**ASSIGNMENT:** Using the listing below, give again exactly the lines from the line with "基于免费的图片api展示图片" to the line with "## What is VG UI?", inclusive, without the pictures.

== Segment start ==

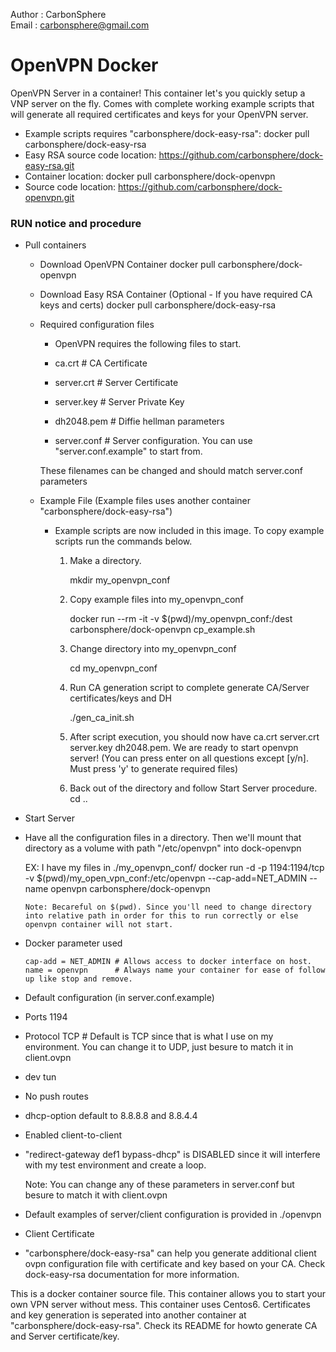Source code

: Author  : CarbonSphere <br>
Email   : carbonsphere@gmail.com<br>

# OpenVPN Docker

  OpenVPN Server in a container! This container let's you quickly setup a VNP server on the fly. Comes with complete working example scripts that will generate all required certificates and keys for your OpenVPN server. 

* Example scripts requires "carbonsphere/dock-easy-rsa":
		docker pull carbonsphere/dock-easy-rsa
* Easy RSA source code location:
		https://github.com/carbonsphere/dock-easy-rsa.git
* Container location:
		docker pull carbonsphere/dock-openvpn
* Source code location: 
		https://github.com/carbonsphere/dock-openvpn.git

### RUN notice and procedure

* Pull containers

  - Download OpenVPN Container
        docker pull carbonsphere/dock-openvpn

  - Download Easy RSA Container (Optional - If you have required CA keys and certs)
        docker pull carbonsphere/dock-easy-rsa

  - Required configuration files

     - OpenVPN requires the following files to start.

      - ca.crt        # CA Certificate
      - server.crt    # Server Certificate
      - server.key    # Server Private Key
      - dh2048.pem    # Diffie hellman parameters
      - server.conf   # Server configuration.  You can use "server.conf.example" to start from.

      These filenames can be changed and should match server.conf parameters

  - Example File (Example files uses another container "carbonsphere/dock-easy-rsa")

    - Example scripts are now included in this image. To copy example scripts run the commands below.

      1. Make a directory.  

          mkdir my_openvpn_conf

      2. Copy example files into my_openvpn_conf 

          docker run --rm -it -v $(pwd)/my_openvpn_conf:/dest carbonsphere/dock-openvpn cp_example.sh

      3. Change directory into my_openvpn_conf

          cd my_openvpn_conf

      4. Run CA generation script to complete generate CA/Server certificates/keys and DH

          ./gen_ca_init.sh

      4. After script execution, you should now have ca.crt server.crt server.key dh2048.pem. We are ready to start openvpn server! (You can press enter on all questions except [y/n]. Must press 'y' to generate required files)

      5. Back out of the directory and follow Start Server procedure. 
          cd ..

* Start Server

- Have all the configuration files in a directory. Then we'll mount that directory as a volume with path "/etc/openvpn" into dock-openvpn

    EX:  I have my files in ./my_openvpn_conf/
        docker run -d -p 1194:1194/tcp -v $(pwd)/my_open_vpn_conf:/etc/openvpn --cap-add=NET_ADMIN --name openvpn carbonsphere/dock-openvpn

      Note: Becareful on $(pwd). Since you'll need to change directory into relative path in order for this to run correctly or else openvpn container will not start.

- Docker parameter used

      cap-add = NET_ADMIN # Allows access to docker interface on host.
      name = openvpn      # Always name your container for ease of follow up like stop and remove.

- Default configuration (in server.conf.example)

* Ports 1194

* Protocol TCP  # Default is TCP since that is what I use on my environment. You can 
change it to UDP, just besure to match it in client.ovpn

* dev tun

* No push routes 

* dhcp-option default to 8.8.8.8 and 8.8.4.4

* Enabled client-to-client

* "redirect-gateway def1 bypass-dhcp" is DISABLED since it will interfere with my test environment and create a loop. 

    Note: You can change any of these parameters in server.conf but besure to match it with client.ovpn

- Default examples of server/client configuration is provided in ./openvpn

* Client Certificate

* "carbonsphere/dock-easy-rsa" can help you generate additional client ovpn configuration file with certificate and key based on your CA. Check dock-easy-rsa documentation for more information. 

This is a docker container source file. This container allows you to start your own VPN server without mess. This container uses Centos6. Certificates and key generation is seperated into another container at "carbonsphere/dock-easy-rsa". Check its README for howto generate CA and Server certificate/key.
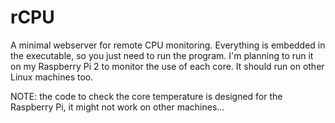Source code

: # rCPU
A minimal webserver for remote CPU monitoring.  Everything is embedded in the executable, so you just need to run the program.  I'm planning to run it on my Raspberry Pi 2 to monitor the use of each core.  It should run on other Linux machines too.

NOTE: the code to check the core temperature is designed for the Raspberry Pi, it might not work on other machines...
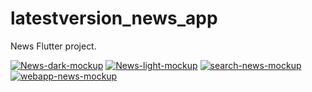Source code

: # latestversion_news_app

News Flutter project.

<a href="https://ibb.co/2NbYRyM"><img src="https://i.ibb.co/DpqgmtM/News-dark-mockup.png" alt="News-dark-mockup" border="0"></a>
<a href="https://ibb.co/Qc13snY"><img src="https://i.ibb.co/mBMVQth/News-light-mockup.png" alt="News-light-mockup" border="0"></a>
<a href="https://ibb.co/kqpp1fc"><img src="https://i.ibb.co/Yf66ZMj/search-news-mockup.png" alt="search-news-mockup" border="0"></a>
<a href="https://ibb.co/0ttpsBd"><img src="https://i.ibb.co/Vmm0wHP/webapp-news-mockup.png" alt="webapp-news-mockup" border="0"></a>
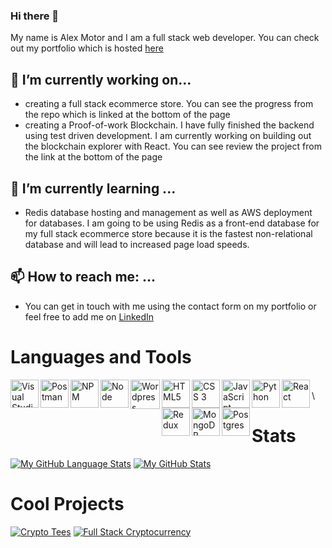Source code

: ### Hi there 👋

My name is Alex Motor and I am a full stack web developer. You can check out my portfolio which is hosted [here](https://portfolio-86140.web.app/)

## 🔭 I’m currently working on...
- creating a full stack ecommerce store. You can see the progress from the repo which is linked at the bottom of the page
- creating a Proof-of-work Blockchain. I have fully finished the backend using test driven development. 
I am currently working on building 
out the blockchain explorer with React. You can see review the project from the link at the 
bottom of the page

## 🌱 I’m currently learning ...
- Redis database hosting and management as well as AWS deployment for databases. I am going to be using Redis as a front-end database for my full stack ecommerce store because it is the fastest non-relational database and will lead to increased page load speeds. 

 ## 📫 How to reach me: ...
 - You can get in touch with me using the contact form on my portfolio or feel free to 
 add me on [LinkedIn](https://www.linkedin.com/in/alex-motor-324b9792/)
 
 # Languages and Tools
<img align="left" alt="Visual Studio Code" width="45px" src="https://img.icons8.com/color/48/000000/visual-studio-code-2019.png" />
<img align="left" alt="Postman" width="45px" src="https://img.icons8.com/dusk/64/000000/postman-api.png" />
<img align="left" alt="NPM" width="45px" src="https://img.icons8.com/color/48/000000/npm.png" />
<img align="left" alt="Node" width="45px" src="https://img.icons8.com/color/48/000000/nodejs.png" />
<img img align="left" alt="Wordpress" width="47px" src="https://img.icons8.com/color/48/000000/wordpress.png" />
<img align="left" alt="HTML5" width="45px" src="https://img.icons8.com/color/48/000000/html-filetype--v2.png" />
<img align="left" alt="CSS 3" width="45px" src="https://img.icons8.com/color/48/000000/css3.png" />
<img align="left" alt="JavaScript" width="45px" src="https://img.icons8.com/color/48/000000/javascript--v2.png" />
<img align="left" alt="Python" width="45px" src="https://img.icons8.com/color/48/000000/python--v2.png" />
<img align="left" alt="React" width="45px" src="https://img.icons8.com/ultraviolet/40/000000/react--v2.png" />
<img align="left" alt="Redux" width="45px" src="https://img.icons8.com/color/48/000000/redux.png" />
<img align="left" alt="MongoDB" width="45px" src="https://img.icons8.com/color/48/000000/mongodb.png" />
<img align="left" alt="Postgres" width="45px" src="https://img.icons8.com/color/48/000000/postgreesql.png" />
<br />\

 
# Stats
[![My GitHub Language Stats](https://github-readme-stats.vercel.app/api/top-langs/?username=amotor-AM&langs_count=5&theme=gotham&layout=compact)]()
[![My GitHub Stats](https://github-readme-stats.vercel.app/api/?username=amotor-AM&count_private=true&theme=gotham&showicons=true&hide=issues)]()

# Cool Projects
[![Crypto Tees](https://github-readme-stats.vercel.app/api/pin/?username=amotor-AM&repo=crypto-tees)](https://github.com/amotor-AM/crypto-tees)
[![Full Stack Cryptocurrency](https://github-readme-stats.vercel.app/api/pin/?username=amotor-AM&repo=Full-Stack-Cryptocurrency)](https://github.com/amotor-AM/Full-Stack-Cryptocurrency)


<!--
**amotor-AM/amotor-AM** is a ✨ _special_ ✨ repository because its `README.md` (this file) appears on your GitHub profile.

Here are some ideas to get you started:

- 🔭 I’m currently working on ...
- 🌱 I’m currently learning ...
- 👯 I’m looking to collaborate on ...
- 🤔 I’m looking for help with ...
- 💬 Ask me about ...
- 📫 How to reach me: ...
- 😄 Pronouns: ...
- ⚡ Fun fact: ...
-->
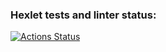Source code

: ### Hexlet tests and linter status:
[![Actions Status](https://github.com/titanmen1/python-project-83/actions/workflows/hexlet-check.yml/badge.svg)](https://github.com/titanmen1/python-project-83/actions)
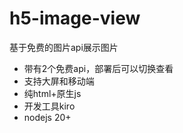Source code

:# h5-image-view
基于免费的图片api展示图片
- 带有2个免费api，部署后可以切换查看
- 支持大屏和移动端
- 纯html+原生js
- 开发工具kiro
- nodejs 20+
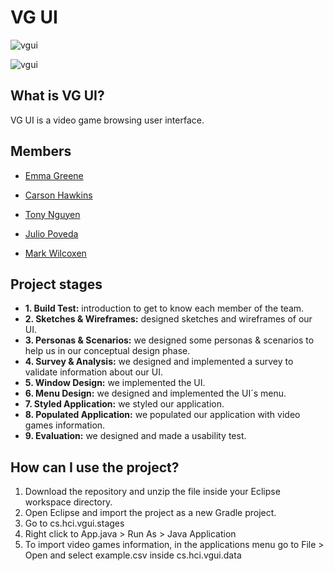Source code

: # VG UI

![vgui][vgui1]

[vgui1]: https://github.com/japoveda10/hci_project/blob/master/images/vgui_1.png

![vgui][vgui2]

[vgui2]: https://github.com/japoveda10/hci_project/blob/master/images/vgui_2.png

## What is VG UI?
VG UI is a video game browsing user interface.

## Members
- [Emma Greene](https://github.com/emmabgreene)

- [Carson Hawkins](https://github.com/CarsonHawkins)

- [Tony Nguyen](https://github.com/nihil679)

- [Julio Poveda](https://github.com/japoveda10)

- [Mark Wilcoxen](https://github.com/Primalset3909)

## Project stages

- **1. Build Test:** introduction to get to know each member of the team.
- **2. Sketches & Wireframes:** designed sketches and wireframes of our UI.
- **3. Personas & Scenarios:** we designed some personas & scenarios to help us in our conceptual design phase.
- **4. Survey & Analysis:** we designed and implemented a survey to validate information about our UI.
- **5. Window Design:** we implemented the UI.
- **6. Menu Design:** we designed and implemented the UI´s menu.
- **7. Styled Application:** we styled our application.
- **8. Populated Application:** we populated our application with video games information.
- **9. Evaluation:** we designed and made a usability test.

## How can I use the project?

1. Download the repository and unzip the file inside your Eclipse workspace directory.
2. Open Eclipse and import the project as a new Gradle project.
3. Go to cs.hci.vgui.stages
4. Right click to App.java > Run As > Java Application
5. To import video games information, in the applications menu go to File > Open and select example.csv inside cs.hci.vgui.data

== Segment end ==

**REPLY:**
基于免费的图片api展示图片
- 带有2个免费api，部署后可以切换查看
- 支持大屏和移动端
- 纯html+原生js
- 开发工具kiro
- nodejs 20+
Source code

: # VG UI

![vgui][vgui1]

[vgui1]: https://github.com/japoveda10/hci_project/blob/master/images/vgui_1.png

![vgui][vgui2]

[vgui2]: https://github.com/japoveda10/hci_project/blob/master/images/vgui_2.png

## What is VG UI?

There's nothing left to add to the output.